### Records shown
BEGIN
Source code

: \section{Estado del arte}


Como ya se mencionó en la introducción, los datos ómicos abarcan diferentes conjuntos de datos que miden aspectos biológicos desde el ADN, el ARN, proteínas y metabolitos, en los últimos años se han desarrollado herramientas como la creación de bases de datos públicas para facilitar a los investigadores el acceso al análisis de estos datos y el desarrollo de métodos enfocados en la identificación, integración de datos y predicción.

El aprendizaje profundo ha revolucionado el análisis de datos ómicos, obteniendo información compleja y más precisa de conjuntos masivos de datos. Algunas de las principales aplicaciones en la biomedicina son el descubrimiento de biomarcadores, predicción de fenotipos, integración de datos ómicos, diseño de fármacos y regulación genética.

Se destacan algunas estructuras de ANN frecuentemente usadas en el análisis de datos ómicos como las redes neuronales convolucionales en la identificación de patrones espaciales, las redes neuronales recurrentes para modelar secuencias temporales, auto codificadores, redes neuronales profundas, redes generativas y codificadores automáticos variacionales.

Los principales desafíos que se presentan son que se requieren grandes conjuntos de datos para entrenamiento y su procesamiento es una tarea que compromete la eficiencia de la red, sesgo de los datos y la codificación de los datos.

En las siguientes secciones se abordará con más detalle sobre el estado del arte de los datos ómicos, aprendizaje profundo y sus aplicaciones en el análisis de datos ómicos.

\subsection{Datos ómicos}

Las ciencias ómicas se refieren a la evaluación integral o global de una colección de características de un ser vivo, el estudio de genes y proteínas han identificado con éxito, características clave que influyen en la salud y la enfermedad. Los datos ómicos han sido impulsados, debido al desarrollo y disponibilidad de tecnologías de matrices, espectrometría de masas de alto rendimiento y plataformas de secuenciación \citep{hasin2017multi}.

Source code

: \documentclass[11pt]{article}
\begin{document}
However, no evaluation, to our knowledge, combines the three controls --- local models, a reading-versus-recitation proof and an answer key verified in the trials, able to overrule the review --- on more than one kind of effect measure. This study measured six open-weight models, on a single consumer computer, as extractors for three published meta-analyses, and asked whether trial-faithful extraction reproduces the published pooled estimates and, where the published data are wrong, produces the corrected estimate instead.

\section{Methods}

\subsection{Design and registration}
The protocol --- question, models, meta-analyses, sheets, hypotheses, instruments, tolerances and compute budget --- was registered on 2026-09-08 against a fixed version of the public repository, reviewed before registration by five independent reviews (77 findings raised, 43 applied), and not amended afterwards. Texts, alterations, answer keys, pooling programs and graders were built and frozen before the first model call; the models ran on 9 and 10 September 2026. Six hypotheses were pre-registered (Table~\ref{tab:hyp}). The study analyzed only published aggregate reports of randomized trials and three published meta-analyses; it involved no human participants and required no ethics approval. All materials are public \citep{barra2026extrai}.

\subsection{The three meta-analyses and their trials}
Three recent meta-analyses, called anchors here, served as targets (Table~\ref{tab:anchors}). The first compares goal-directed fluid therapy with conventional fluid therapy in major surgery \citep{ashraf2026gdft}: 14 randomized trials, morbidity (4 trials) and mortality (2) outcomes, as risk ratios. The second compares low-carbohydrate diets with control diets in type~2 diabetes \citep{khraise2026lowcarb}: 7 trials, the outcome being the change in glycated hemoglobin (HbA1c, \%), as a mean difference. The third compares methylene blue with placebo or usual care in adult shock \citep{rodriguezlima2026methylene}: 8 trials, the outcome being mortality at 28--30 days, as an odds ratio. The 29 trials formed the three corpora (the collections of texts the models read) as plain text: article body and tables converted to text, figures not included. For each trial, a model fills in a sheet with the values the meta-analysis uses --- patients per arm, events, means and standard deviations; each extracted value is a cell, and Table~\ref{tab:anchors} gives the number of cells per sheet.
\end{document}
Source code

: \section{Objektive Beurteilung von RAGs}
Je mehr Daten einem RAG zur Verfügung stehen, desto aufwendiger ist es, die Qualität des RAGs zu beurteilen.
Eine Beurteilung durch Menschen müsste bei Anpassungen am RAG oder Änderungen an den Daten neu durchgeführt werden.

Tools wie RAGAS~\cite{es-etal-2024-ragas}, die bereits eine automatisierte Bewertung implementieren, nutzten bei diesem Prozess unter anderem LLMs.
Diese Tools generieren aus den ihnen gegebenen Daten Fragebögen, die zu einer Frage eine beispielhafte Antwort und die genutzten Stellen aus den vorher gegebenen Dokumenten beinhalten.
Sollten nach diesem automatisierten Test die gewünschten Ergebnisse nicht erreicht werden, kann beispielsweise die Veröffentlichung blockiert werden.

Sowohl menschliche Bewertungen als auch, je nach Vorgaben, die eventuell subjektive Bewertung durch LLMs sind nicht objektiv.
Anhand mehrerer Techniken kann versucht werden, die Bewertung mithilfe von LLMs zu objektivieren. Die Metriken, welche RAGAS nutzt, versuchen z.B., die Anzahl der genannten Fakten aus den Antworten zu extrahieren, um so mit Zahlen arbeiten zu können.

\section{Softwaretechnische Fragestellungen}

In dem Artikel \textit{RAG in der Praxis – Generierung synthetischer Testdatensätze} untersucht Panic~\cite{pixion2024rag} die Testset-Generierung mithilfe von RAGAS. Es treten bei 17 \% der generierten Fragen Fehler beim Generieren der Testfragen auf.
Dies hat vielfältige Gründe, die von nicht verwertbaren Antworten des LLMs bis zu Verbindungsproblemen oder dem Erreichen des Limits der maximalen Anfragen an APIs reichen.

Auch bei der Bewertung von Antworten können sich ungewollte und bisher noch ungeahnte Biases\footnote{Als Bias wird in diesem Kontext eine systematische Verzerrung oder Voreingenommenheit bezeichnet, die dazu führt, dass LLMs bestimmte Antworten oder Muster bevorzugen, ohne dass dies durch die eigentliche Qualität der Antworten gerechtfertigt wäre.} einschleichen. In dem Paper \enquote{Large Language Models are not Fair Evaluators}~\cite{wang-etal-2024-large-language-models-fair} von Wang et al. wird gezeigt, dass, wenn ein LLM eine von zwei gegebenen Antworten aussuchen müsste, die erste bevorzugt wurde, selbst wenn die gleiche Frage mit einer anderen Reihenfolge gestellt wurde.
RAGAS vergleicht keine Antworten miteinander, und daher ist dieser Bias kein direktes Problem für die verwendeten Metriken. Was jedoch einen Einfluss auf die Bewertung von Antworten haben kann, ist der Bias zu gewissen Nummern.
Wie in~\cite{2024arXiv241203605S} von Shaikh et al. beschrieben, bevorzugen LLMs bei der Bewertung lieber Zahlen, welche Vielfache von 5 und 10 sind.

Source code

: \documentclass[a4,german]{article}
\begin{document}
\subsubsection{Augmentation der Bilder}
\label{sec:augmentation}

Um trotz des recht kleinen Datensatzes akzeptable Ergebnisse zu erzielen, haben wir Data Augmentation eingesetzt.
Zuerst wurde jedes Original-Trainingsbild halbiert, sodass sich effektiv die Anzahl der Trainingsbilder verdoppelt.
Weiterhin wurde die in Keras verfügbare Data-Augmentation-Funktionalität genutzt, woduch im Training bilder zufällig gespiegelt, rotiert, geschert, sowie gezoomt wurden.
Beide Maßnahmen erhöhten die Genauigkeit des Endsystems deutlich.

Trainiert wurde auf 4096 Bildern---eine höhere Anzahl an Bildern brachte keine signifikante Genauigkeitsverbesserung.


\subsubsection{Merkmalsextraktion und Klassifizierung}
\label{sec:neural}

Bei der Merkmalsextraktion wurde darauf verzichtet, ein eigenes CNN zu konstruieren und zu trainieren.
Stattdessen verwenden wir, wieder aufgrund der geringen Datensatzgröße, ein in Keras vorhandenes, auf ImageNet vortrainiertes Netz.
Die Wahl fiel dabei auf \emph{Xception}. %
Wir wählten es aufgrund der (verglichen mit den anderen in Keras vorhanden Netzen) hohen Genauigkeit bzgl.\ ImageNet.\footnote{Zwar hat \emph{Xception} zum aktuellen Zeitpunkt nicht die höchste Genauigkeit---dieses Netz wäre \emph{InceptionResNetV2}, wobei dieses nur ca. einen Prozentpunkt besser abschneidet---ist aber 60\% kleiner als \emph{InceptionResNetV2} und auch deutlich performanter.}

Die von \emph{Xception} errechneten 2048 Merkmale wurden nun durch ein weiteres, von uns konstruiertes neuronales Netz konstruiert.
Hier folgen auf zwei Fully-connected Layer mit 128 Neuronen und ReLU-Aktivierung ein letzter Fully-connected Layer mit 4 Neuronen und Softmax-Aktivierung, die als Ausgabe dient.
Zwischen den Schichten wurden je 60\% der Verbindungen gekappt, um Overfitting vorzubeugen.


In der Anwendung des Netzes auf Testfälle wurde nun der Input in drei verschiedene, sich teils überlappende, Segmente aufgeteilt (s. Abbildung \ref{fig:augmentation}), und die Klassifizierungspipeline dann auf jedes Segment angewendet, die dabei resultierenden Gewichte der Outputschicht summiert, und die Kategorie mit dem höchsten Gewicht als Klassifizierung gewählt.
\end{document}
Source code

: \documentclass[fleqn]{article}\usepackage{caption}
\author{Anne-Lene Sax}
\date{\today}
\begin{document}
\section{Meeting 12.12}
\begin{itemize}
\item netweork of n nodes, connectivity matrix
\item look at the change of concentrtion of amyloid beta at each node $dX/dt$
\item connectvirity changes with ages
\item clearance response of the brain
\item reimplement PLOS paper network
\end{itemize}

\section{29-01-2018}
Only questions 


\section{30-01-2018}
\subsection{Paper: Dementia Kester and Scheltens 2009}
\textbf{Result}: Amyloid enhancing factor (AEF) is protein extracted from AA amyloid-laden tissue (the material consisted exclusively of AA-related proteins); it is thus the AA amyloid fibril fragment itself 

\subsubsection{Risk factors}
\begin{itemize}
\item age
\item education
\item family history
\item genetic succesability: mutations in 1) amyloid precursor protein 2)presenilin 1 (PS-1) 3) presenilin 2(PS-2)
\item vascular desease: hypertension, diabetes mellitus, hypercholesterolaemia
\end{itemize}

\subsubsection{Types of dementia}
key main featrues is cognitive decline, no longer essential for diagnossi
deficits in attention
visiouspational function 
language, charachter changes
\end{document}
END
### Problem description
Once you reach the line with "neuronales Netz konstruiert." in the data above, copy it and every line after it exactly, up to and including the line with "Hier folgen auf".

### Exercise solution
Die von \emph{Xception} errechneten 2048 Merkmale wurden nun durch ein weiteres, von uns konstruiertes neuronales Netz konstruiert.
Hier folgen auf zwei Fully-connected Layer mit 128 Neuronen und ReLU-Aktivierung ein letzter Fully-connected Layer mit 4 Neuronen und Softmax-Aktivierung, die als Ausgabe dient.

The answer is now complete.